▶ **Provided records**:
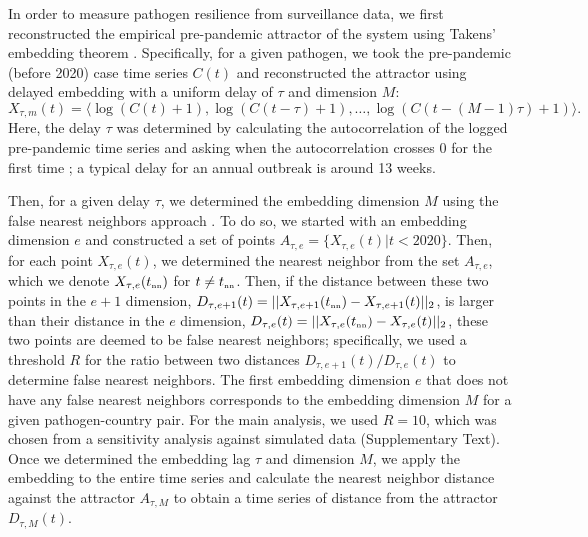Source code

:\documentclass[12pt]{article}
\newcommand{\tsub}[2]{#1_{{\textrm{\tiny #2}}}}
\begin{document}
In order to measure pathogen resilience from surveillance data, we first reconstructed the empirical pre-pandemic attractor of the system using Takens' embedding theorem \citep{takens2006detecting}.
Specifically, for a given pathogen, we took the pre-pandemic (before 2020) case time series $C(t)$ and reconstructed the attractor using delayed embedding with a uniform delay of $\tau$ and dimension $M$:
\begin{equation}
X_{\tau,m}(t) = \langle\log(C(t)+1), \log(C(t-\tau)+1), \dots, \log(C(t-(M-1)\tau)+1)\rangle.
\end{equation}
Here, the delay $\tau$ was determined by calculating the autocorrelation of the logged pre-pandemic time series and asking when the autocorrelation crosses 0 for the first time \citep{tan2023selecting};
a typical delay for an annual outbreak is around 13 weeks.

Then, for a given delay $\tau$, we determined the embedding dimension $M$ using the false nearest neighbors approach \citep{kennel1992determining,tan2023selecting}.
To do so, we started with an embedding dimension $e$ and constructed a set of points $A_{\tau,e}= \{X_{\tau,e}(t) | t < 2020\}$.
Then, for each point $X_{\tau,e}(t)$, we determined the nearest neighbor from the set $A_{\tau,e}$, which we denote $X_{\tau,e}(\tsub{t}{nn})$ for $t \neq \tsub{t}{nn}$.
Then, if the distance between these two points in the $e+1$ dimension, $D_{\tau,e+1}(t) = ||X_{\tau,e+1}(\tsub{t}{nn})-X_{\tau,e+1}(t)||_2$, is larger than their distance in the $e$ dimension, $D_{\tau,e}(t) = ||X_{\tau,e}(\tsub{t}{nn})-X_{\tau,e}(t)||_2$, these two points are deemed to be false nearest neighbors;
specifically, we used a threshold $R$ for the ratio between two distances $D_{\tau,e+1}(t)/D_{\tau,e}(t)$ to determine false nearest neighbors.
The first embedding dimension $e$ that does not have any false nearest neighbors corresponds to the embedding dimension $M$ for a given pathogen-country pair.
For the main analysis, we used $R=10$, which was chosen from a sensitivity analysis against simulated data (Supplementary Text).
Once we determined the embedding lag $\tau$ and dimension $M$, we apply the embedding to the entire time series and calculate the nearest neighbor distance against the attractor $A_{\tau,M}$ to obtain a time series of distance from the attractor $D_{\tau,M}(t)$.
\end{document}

==

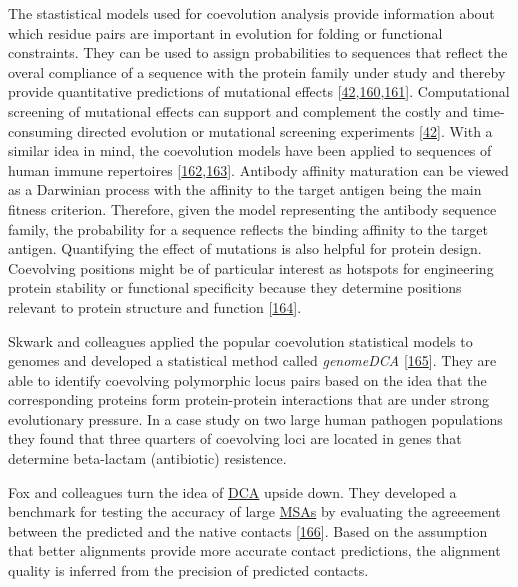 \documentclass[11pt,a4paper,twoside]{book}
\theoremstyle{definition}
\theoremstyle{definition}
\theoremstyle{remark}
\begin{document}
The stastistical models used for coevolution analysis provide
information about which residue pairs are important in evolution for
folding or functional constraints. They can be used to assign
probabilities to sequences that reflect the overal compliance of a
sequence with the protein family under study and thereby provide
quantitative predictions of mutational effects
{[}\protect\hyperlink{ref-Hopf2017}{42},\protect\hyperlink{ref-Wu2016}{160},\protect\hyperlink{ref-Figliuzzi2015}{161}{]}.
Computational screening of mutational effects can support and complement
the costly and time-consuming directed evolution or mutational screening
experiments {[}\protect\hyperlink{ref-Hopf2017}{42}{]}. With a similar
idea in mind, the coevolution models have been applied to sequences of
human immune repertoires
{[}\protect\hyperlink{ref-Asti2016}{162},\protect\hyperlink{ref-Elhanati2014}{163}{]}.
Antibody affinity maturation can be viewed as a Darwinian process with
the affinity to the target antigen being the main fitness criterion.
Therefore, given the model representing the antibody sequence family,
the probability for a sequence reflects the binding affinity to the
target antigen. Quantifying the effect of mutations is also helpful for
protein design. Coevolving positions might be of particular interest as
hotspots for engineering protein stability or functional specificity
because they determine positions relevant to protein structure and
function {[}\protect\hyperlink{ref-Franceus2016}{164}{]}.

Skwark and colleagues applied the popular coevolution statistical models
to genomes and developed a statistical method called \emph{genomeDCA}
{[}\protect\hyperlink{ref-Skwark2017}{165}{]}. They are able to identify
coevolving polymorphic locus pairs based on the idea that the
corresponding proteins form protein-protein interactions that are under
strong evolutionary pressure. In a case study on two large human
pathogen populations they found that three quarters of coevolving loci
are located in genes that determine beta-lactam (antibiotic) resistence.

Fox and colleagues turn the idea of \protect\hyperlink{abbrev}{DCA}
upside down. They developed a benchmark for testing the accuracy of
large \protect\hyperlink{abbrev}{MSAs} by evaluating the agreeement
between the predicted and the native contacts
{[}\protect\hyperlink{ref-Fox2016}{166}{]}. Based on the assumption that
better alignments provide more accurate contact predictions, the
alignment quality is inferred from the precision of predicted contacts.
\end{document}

▶ **Problem to work on**: Scan the entries above for the string "sequences", and copy every line where it turns up.

▶ **Written reply**:
probabilities to sequences that reflect the overal compliance of a
idea in mind, the coevolution models have been applied to sequences of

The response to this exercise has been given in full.